Derrière le Mur

Où il est question de regard, d’Europe, de futur et du petit oiseau qui va sortir.

PAR SIMON PLESSIS

Un jeune type assis à califourchon sur un large tuyau de béton, lui-même posé sur un mur massif. Il a l’allure d’un punk des années 80 et hurle à pleins poumons, de joie ou de rage, on ne sait pas très bien. Après avoir ouvert l’enveloppe, je suis resté un long moment immobile face à l’image, à me perdre dans ses noirs et ses gris jusqu’à ce que ma vue entière se brouille. Ce n’était pas un mur, c’était le Mur. Die Mauer. La plus connue des photos du Diablotin, celle qui avait lancé sa carrière, une des dix photos les plus vues dans le monde.

Née à Berlin, le Diablotin avait passé ses jeunes années à parcourir l’Europe en tous sens au gré des missions de ses parents diplomates. Et puis, peu avant la Chute, ils étaient revenus en Allemagne de l’Est. Le Diablotin avait 20 ans. Elle n’a jamais donné de détails sur les circonstances de la prise de vue. Je crois qu’avec un opportunisme de paparazzi, elle avait tout simplement longé le Mur à l’affût d’une bonne photo d’actualité. Le 10 novembre 1989, le lendemain de la conférence de presse de l’officiel est-allemand qui avait précipité la Chute, elle a attrapé l’image de l’homme perché criant sa joie rageuse et l’a vendue à une agence de l’Ouest. En un temps très bref le cliché a été diffusé partout dans le monde, publié et republié par la suite dans des dizaines de magazines, resurgissant lors de chaque anniversaire de la Chute sur les couvertures et les écrans.

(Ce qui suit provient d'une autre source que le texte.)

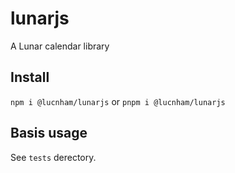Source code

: # lunarjs
A Lunar calendar library

## Install
`npm i @lucnham/lunarjs` or `pnpm i @lucnham/lunarjs`

## Basis usage
See `tests` derectory.
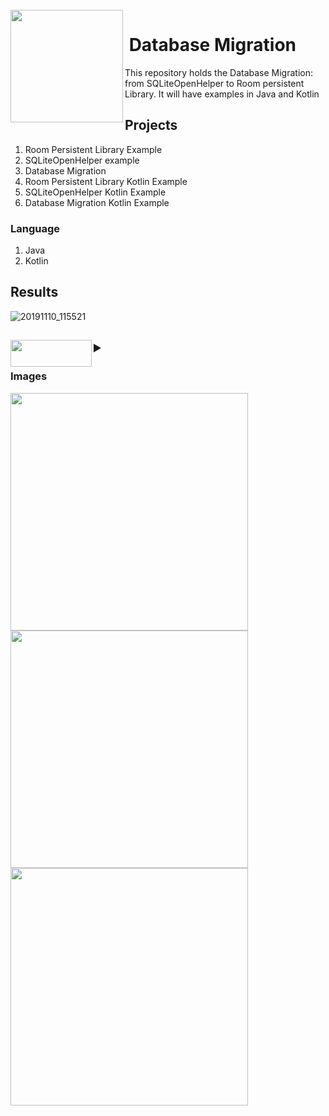 <br>

<img align="left" width="180" src="https://user-images.githubusercontent.com/11560987/68677844-c92a9d80-052a-11ea-8a9f-2baaa9ac7be4.jpg">
<p vertical-align="top"><h1>&nbsp;Database Migration</h1>
</p>

This repository holds the Database Migration: from SQLiteOpenHelper to Room persistent Library. It will have examples in Java and Kotlin


<h2>Projects&nbsp;&nbsp;&nbsp;&nbsp;&nbsp;</h2>

1. Room Persistent Library Example
2. SQLiteOpenHelper example
3. Database Migration
4. Room Persistent Library Kotlin Example
5. SQLiteOpenHelper Kotlin Example
6. Database Migration Kotlin Example

### Language
1. Java
2. Kotlin

 ## Results
 ![20191110_115521](https://user-images.githubusercontent.com/11560987/69079013-203ae180-0a07-11ea-8dd6-25136a176f79.jpg)

 
<div>
  <h2>
<details>
    <summary><img align="left" width="130" height="43" src="https://user-images.githubusercontent.com/11560987/68676260-a2b73300-0527-11ea-9194-04bd952baf7f.png">
    </summary>
 
 <br><br>
  *  [**Room Persistent Library**](https://developer.android.com/topic/libraries/architecture/room)
   *  [**Room Testing**](https://developer.android.com/training/data-storage/room/testing-db)
   *  [**Kotlin**]( 
https://kotlinlang.org/)
 *  [**Incrementally migrate from SQLite to Room**](https://medium.com/androiddevelopers/incrementally-migrate-from-sqlite-to-room-66c2f655b377)

</details>
</h2>
</div>
  
 ### Images
 
 <img src="https://user-images.githubusercontent.com/11560987/46096642-52dfa600-c185-11e8-99d7-3c0729d77eac.png" width="380"/> <img src="https://user-images.githubusercontent.com/11560987/46096643-53783c80-c185-11e8-837e-b119d6366b38.png" width="380"/> 
 <img src="https://user-images.githubusercontent.com/11560987/46096644-53783c80-c185-11e8-8169-8d4e70cfbd6c.png" width="380"/>
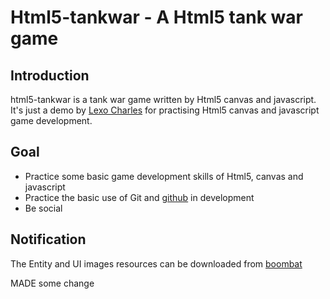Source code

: Html5-tankwar - A Html5 tank war game
=======================================

Introduction
------------

html5-tankwar is a tank war game written by Html5 canvas and javascript. It's just a demo by [Lexo Charles](http://sixpoint.me) for practising Html5 canvas and javascript game development.

Goal
----

- Practice some basic game development skills of Html5, canvas and javascript
- Practice the basic use of Git and [github](https://github.com) in development
- Be social

Notification
------------

The Entity and UI images resources can be downloaded from [boombat](http://code.google.com/p/boombat/)


MADE some change
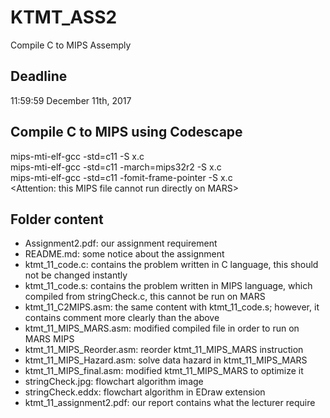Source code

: # KTMT_ASS2
Compile C to MIPS Assemply

## Deadline
11:59:59 December 11th, 2017

## Compile C to MIPS using Codescape
mips-mti-elf-gcc -std=c11 -S x.c<br>
mips-mti-elf-gcc -std=c11 -march=mips32r2 -S x.c<br>
mips-mti-elf-gcc -std=c11 -fomit-frame-pointer -S x.c<br>
<Attention: this MIPS file cannot run directly on MARS>

## Folder content
 - Assignment2.pdf: our assignment requirement
 - README.md: some notice about the assignment
 - ktmt_11_code.c: contains the problem written in C language, this should not be changed instantly
 - ktmt_11_code.s: contains the problem written in MIPS language, which compiled from stringCheck.c, this cannot be run on MARS
 - ktmt_11_C2MIPS.asm: the same content with ktmt_11_code.s; however, it contains comment more clearly than the above
 - ktmt_11_MIPS_MARS.asm: modified compiled file in order to run on MARS MIPS
 - ktmt_11_MIPS_Reorder.asm: reorder ktmt_11_MIPS_MARS instruction
 - ktmt_11_MIPS_Hazard.asm: solve data hazard in ktmt_11_MIPS_MARS
 - ktmt_11_MIPS_final.asm: modified ktmt_11_MIPS_MARS to optimize it
 - stringCheck.jpg: flowchart algorithm image
 - stringCheck.eddx: flowchart algorithm in EDraw extension
 - ktmt_11_assignment2.pdf: our report contains what the lecturer require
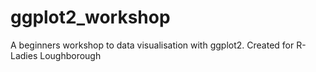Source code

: # ggplot2_workshop
A beginners workshop to data visualisation with ggplot2. Created for R-Ladies Loughborough
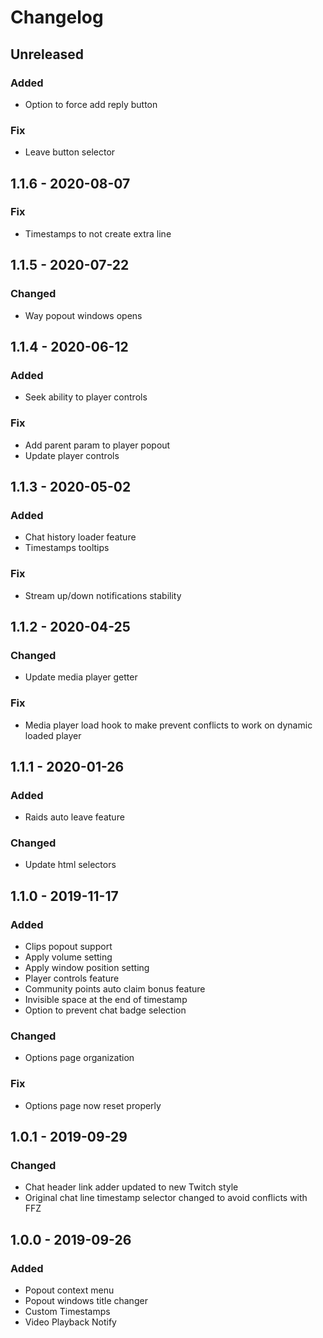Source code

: # Changelog

## Unreleased
### Added
 - Option to force add reply button

### Fix
 - Leave button selector

## 1.1.6 - 2020-08-07
### Fix
 - Timestamps to not create extra line

## 1.1.5 - 2020-07-22
### Changed
 - Way popout windows opens

## 1.1.4 - 2020-06-12
### Added
 - Seek ability to player controls

### Fix
 - Add parent param to player popout
 - Update player controls

## 1.1.3 - 2020-05-02
### Added
 - Chat history loader feature
 - Timestamps tooltips

### Fix
 - Stream up/down notifications stability

## 1.1.2 - 2020-04-25
### Changed
 - Update media player getter

### Fix
 - Media player load hook to make prevent conflicts to work on dynamic loaded player

## 1.1.1 - 2020-01-26
### Added
 - Raids auto leave feature

### Changed
 - Update html selectors

## 1.1.0 - 2019-11-17
### Added
 - Clips popout support
 - Apply volume setting
 - Apply window position setting
 - Player controls feature
 - Community points auto claim bonus feature
 - Invisible space at the end of timestamp
 - Option to prevent chat badge selection

### Changed
 - Options page organization

### Fix
 - Options page now reset properly

## 1.0.1 - 2019-09-29
### Changed
 - Chat header link adder updated to new Twitch style
 - Original chat line timestamp selector changed to avoid conflicts with FFZ

## 1.0.0 - 2019-09-26
### Added
 - Popout context menu
 - Popout windows title changer
 - Custom Timestamps
 - Video Playback Notify
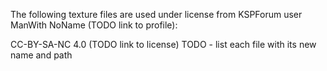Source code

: The following texture files are used under license from KSPForum user ManWith NoName (TODO link to profile):

CC-BY-SA-NC 4.0 (TODO link to license)
TODO - list each file with its new name and path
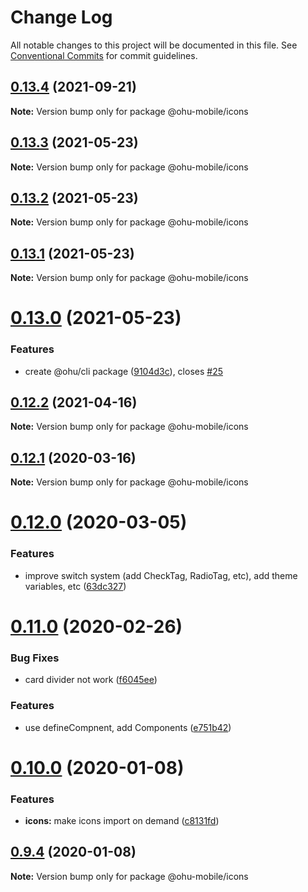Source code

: # Change Log

All notable changes to this project will be documented in this file.
See [Conventional Commits](https://conventionalcommits.org) for commit guidelines.

## [0.13.4](https://github.com/jeffwcx/ohu-mobile/compare/@ohu-mobile/icons@0.13.3...@ohu-mobile/icons@0.13.4) (2021-09-21)

**Note:** Version bump only for package @ohu-mobile/icons





## [0.13.3](https://github.com/jeffwcx/ohu-mobile/compare/@ohu-mobile/icons@0.13.2...@ohu-mobile/icons@0.13.3) (2021-05-23)

**Note:** Version bump only for package @ohu-mobile/icons





## [0.13.2](https://github.com/jeffwcx/ohu-mobile/compare/@ohu-mobile/icons@0.13.1...@ohu-mobile/icons@0.13.2) (2021-05-23)

**Note:** Version bump only for package @ohu-mobile/icons





## [0.13.1](https://github.com/jeffwcx/ohu-mobile/compare/@ohu-mobile/icons@0.13.0...@ohu-mobile/icons@0.13.1) (2021-05-23)

**Note:** Version bump only for package @ohu-mobile/icons





# [0.13.0](https://github.com/jeffwcx/ohu-mobile/compare/@ohu-mobile/icons@0.12.2...@ohu-mobile/icons@0.13.0) (2021-05-23)


### Features

* create @ohu/cli package ([9104d3c](https://github.com/jeffwcx/ohu-mobile/commit/9104d3ce46bd6ec3795e2b39aca523561cb3e68e)), closes [#25](https://github.com/jeffwcx/ohu-mobile/issues/25)





## [0.12.2](https://github.com/jeffwcx/ohu-mobile/compare/@ohu-mobile/icons@0.12.1...@ohu-mobile/icons@0.12.2) (2021-04-16)

**Note:** Version bump only for package @ohu-mobile/icons





## [0.12.1](https://github.com/jeffwcx/ohu-mobile/compare/@ohu-mobile/icons@0.12.0...@ohu-mobile/icons@0.12.1) (2020-03-16)

**Note:** Version bump only for package @ohu-mobile/icons





# [0.12.0](https://github.com/jeffwcx/ohu-mobile/compare/@ohu-mobile/icons@0.11.0...@ohu-mobile/icons@0.12.0) (2020-03-05)


### Features

* improve switch system (add CheckTag, RadioTag, etc), add theme variables, etc ([63dc327](https://github.com/jeffwcx/ohu-mobile/commit/63dc327e11bf3cd052632220f5d60aeb6baf9bd8))





# [0.11.0](https://github.com/jeffwcx/ohu-mobile/compare/@ohu-mobile/icons@0.10.0...@ohu-mobile/icons@0.11.0) (2020-02-26)


### Bug Fixes

* card divider not work ([f6045ee](https://github.com/jeffwcx/ohu-mobile/commit/f6045ee182b62482e8609f78236f3985d0dbebdd))


### Features

* use defineCompnent, add Components ([e751b42](https://github.com/jeffwcx/ohu-mobile/commit/e751b4202d79add1a59a1a85917080e67cc264ae))





# [0.10.0](https://github.com/jeffwcx/ohu-mobile/compare/@ohu-mobile/icons@0.9.4...@ohu-mobile/icons@0.10.0) (2020-01-08)


### Features

* **icons:** make icons import on demand ([c8131fd](https://github.com/jeffwcx/ohu-mobile/commit/c8131fd47a4975d5ac1f4f17fc4092c0c8eeedc8))





## [0.9.4](https://github.com/jeffwcx/ohu-mobile/compare/@ohu-mobile/icons@0.9.3...@ohu-mobile/icons@0.9.4) (2020-01-08)

**Note:** Version bump only for package @ohu-mobile/icons
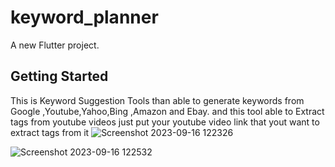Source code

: # keyword_planner

A new Flutter project.

## Getting Started

This is Keyword Suggestion Tools than able to generate keywords from Google ,Youtube,Yahoo,Bing ,Amazon and Ebay.
and this tool able to Extract tags from youtube videos just put your youtube video link that yout want to extract tags from it
![Screenshot 2023-09-16 122326](https://github.com/Gemy-Dev/keywordtool/assets/57642488/3bfe246c-a270-482a-840f-aff08078a952)


![Screenshot 2023-09-16 122532](https://github.com/Gemy-Dev/keywordtool/assets/57642488/62c5791d-19e2-44ff-b25d-b210a5a53b44)

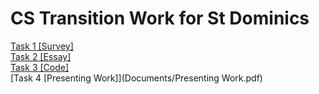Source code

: # CS Transition Work for St Dominics

[Task 1 [Survey]](Documents/Survey.pdf)  
[Task 2 [Essay]](Documents/Essay.pdf)  
[Task 3 [Code]](Code)  
[Task 4 [Presenting Work]](Documents/Presenting Work.pdf)  
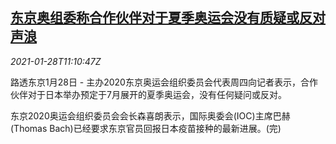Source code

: <!--1611832996000-->
[东京奥组委称合作伙伴对于夏季奥运会没有质疑或反对声浪](https://cn.reuters.com/article/japan-tokyo-olympic-games-0128-idCNKBS29X1E0)
------

<div><i>2021-01-28T11:10:47Z</i></div><p>路透东京1月28日 - 主办2020东京奥运会组织委员会代表周四向记者表示，合作伙伴对于日本举办预定于7月展开的夏季奥运会，没有任何疑问或反对。</p><p>东京2020奥运会组织委员会会长森喜朗表示，国际奥委会(IOC)主席巴赫(Thomas Bach)已经要求东京官员回报日本疫苗接种的最新进展。(完)</p>
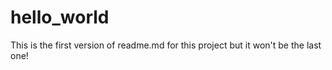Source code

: # hello_world
This is the first version of readme.md for this project but it won't be the last one!
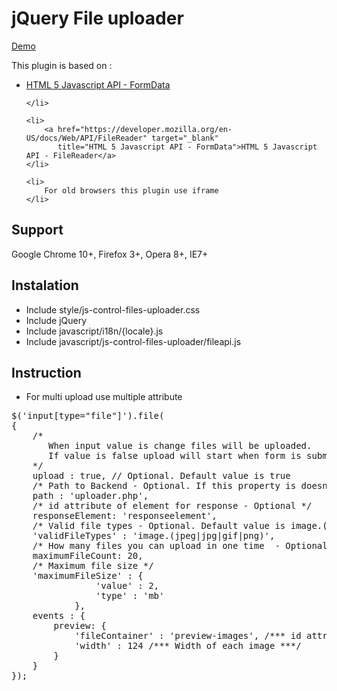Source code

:<h1>jQuery File uploader</h1>

<a href="http://js-control-files-uploader.itweb-projects.com/" target="_blank"
   title="Demo">Demo</a>

<div>
This plugin is based on : 
<ul>
    <li>
        <a href="https://developer.mozilla.org/en-US/docs/Web/API/FormData" target="_blank"
           title="HTML 5 Javascript API - FormData">HTML 5 Javascript API - FormData</a>
        
    </li>
        
    <li>
        <a href="https://developer.mozilla.org/en-US/docs/Web/API/FileReader" target="_blank"
           title="HTML 5 Javascript API - FormData">HTML 5 Javascript API - FileReader</a>
    </li>

    <li>
        For old browsers this plugin use iframe
    </li>
</ul>
</div>

<h2>Support</h2>

<div>Google Chrome 10+, Firefox 3+, Opera 8+, IE7+</div>

<h2>Instalation</h2>

<ul>
    <li>
        Include style/js-control-files-uploader.css
    </li>
    <li>
        Include jQuery
    </li>
    <li>
        Include javascript/i18n/{locale}.js
    </li>
    <li>
        Include javascript/js-control-files-uploader/fileapi.js
    </li>
</ul>

<h2>Instruction</h2>

<ul>
    <li>
        For multi upload use multiple attribute
    </li>
</ul>

<pre>
$('input[type="file"]').file(
{
    /* 
       When input value is change files will be uploaded. 
       If value is false upload will start when form is submitted
    */
    upload : true, // Optional. Default value is true
    /* Path to Backend - Optional. If this property is doesn't set path will be get from form action attribute */
    path : 'uploader.php', 
    /* id attribute of element for response - Optional */
    responseElement: 'responseelement',
    /* Valid file types - Optional. Default value is image.(jpeg|jpg|gif|png) */ 
    'validFileTypes' : 'image.(jpeg|jpg|gif|png)',
    /* How many files you can upload in one time  - Optional. Default value is 20 */
    maximumFileCount: 20, 
    /* Maximum file size */
    'maximumFileSize' : {
                'value' : 2, 
                'type' : 'mb'
            },
    events : {
        preview: {
            'fileContainer' : 'preview-images', /*** id attribute of element for preview ***/
            'width' : 124 /*** Width of each image ***/
        }
    }
});
<pre>
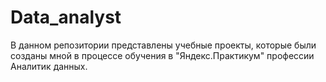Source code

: # Data_analyst

В данном репозитории представлены учебные проекты, которые были созданы мной в процессе обучения 
в "Яндекс.Практикум" профессии Аналитик данных.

Dix ans plus tard, à l’annonce de sa maladie, le Diablotin a rassemblé son matériel et s’est envolée pour Berlin contre l’avis du corps médical. À l’inverse des touristes qui se ruent sur les vestiges du Mur, elle a photographié son absence, produisant des images crues, directes, sans prétention artistique. Le reportage est paru dans l’hebdomadaire der Spiegel, dont le nom signifie le Miroir. Elle savait que ce serait le dernier. Le magazine a republié la première photo du Mur, avec en regard une photo jumelle,  prise au même endroit, puissamment banale, comme extraite d’une caméra de vidéosurveillance : une place traversée par des voitures, des immeubles au loin, des arbres sur la gauche, quelques piétons attendant au feu, des pigeons. La deuxième image représentait le futur de la première. Un espace absurde où les gens peuvent circuler librement d’est en ouest et vice-versa : l’au-delà du Mur. Avec l’intuition provocante des punks, le type au blouson le voyait déjà, à cheval sur l’horizon des événements, entre no future et utopie devenant réalité. Il hurlait à l’avenir comme on hurle à la mort et à la vie.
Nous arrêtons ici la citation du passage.